Starting at the line that holds "1. **Icons for" and stopping at the line that holds "2. **Improved Labels**: Terms", restate the records below word for word, with both of those lines included.

*** Records Section Begins ***

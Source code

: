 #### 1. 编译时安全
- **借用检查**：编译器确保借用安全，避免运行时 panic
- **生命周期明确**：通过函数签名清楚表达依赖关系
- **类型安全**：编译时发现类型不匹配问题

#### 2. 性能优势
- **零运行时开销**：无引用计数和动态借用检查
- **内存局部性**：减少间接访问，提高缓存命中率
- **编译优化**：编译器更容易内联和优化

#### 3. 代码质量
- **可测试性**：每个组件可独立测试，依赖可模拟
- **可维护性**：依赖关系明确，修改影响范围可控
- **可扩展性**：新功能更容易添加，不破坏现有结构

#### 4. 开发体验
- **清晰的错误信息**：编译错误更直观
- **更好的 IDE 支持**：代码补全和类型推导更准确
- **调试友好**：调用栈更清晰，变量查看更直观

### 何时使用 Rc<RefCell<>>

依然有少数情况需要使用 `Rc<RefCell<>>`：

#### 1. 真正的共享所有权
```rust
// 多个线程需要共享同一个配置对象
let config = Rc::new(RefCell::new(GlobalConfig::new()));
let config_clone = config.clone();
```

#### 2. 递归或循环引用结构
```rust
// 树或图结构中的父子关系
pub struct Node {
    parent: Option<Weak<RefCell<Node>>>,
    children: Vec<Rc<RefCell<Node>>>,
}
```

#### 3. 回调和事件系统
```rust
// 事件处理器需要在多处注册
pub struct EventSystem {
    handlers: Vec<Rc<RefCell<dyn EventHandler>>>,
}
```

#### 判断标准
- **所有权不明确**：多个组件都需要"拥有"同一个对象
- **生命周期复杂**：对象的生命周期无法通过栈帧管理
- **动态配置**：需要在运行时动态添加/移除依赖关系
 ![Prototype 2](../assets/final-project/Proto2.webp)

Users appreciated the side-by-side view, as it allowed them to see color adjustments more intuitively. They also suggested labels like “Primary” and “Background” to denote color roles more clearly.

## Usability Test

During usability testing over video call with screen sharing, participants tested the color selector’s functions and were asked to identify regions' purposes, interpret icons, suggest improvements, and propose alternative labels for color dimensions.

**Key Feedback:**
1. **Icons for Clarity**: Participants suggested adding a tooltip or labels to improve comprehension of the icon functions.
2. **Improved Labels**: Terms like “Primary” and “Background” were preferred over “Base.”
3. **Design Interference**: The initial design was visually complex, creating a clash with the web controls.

*** Records Section Ends ***

§ **Output**:
1. **Icons for Clarity**: Participants suggested adding a tooltip or labels to improve comprehension of the icon functions.
2. **Improved Labels**: Terms like “Primary” and “Background” were preferred over “Base.”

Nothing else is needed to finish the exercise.